A frightening shock.

I just wish for a day my head would stop hurting.





Friday, April 03, 2009

Bright and Sunny Day

Because of the weather conditions it is almost certain that North Korea will launch sometime today. I'll be in a presentation for most of the afternoon. It hasn't stopped me from worrying.

At last check the rocket is pretty much ready to launch. What can I do? I go on, I live, and try not to hold my breath about it. I keep wondering why today's launch has me so worked up. I've been through these before, so why worry now?

I think it is because this may well be the last rocket I will live through on the rock. I'm worried that after all these years something will finally go wrong.

Hopefully the worst that happens today is that I fall on my face during the presentation. I'd rather that be the only catastrophe today.





Wednesday, April 01, 2009

What's on My Mind

Today is April 2nd.

This probably doesn't mean much.

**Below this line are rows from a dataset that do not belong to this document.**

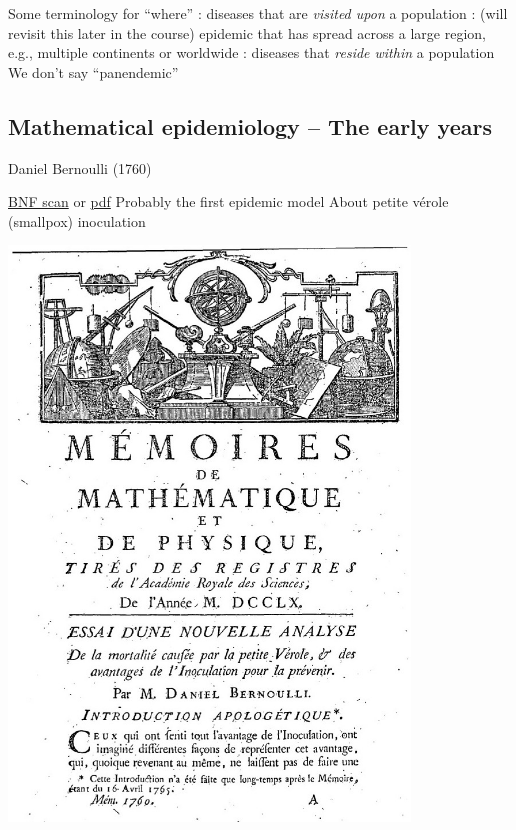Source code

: \documentclass[aspectratio=169]{beamer}\usepackage[]{graphicx}\usepackage[]{xcolor}
\begin{document}
\begin{frame}{Some terminology for ``where''}
\bbullet {}: diseases that are \emph{visited upon} a population
\vfill
\bbullet {}: (will revisit this later in the course) epidemic that has spread across a large region, e.g., multiple continents or worldwide
\vfill
\bbullet {}: diseases that \emph{reside within} a population
\vfill
\bbullet We don't say ``panendemic''
\end{frame}


\subsection{Mathematical epidemiology -- The early years}

\begin{frame}{Daniel Bernoulli (1760)}
\begin{minipage}{0.47\textwidth}
\bbullet \href{https://gallica.bnf.fr/ark:/12148/bpt6k3558n/f220.item}{BNF scan} or \href{https://julien-arino.github.io/assets/pdf/Bernoulli-1760.pdf}{pdf}
\vskip1cm
\bbullet Probably the first epidemic model
\vskip1cm
\bbullet About petite vérole (smallpox) inoculation    
\end{minipage}
\begin{minipage}{0.5\textwidth}
    \includegraphics[width=0.8\textwidth]{FIGS/Bernoulli-1760-first_page.jpg}
\end{minipage}
\end{frame}
\end{document}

In the US people are still thinking of April Fool's and how exciting that is. Jokes are being made about oddly curious things. Someone will make up a news story. NPR broadcast the best story ever about KFC filling potholes in Chicago. There is lots of fun.

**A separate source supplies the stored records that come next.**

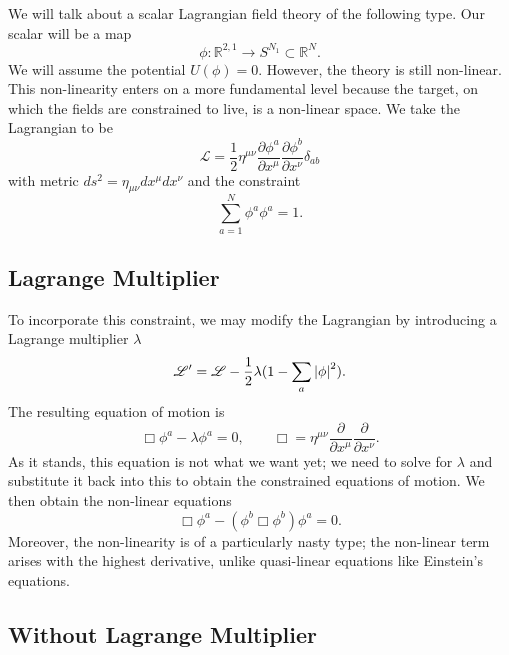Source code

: We will talk about a scalar Lagrangian field theory of the following type.
Our scalar will be a map 
\begin{equation}
  \phi \colon \mathbb{R}^{2, 1} \to S^{N_1} \subset \mathbb{R}^N.
\end{equation}
We will assume the potential $U(\phi) = 0$. However, the theory is still non-linear. This non-linearity enters on a more fundamental level because the target, on which the fields are constrained to live, is a non-linear space.
We take the Lagrangian to be
\begin{equation}
  \mathscr{L} = \frac{1}{2} \eta^{\mu\nu} \frac{\partial \phi^{a}}{\partial x^{\mu}} \frac{\partial \phi^{b}}{\partial x^{\nu}} \delta_{ab}
\end{equation}
with metric $ds^2 = \eta_{\mu\nu} dx^{\mu} dx^{\nu}$ and the constraint
\begin{equation}
  \sum_{a=1}^{N} \phi^{a} \phi^{a} = 1.
\end{equation}

\subsection*{Lagrange Multiplier}%

To incorporate this constraint, we may modify the Lagrangian by introducing a Lagrange multiplier $\lambda$
\begin{equation}
  \mathscr{L}' = \mathscr{L} - \frac{1}{2} \lambda (1 - \sum_{a} \abs{\phi}^2).
\end{equation}
The resulting equation of motion is
\begin{equation}
  \Box \phi^{a} - \lambda \phi^{a} = 0, \qquad \Box = \eta^{\mu\nu} \frac{\partial }{\partial x^{\mu}} \frac{\partial }{\partial x^{\nu}}.
\end{equation}
As it stands, this equation is not what we want yet; we need to solve for $\lambda$ and substitute it back into this to obtain the constrained equations of motion.
We then obtain the non-linear equations
\begin{equation}
  \Box \phi^{a} - (\phi^{b} \Box \phi^{b}) \phi^{a} =0.
\end{equation}
Moreover, the non-linearity is of a particularly nasty type; the non-linear term arises with the highest derivative, unlike quasi-linear equations like Einstein's equations.

\subsection*{Without Lagrange Multiplier}%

Indeed we were joking around in the teacher's lounge about the various odd stories that crop up around April Fool's. One of the best jokes that a teacher had heard was a friend from the US writing an emergency early morning text message "Dude, a missile just hit Tokyo." There was a small moment of weird tension before he followed the statement with "I was like 'What?!' and then he said 'April Fool's'". We then laughed and felt insane relief.

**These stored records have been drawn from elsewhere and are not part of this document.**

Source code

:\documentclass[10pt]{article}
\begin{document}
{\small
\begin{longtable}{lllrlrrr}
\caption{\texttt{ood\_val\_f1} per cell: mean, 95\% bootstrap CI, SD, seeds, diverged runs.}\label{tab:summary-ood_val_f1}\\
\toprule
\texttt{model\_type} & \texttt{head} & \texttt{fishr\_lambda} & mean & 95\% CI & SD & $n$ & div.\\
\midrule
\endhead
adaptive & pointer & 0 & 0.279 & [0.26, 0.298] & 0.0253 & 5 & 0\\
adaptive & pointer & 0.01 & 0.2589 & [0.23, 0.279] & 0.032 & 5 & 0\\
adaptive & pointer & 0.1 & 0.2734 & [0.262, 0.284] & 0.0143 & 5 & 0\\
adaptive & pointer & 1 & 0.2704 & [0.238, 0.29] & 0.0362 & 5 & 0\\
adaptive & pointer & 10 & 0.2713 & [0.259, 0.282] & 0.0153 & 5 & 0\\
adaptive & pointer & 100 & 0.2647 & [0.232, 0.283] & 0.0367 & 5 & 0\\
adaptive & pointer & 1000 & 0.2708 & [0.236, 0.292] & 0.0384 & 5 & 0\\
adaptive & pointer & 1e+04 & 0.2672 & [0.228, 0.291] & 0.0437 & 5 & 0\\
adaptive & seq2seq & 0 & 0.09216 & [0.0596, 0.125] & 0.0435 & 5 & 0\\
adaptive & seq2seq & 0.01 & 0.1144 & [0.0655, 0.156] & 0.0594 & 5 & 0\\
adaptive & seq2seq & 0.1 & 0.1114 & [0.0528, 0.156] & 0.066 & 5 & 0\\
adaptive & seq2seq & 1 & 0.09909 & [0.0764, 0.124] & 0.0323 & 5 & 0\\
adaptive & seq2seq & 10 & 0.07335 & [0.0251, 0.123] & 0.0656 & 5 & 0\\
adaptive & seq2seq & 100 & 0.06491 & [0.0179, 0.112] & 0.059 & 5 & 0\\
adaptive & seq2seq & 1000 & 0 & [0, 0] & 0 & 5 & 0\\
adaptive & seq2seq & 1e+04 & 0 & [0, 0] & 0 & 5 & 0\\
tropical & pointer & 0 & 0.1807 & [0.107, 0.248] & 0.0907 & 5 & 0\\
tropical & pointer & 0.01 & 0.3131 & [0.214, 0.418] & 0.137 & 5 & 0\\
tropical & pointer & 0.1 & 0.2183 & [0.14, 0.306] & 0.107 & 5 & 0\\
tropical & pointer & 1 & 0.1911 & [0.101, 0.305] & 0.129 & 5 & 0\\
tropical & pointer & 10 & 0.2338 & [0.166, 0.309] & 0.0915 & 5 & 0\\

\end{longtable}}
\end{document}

The relief comes from knowing that sometimes this week North Korea is going to launch a "satellite". This has pretty much been internationally recognized as a cover for a test launch of the Taepodong 2 missile; a missile North Korea claims could hit a target in the US, most notably somewhere in Alaska. Although the larger goal is to hit someplace in the West Coast. North Korea is not actually planning to hit the US, but the current launch will take the missile over Japan where it will either succeed orbit as a telecommunications satellite or nosedive into the ocean as a test missile launch.

Japan has been adamant that this will be seen as a threat
. They are threatening to shoot down any debris that might fall over the country though it is assumed that Japan will not try to take down the missile directly. Hilary Clinton was in country a few weeks ago urging North Korea to give up the plan to do so. The North is stomping it's feet and saying any attempt to shot down any part of this will be seen as an act of war. On that front North Korea recently kidnapped two Korean-American journalists who were reporting on NK. From all the reports I've seen these journalists were not in North Korea but on the Chinese side of the line. NK crossed the line, took them, and is currently putting them on trial for spying on North Korea. They have also been threating planes to the point where flights that crossed into North Korean airspace have been rerouted.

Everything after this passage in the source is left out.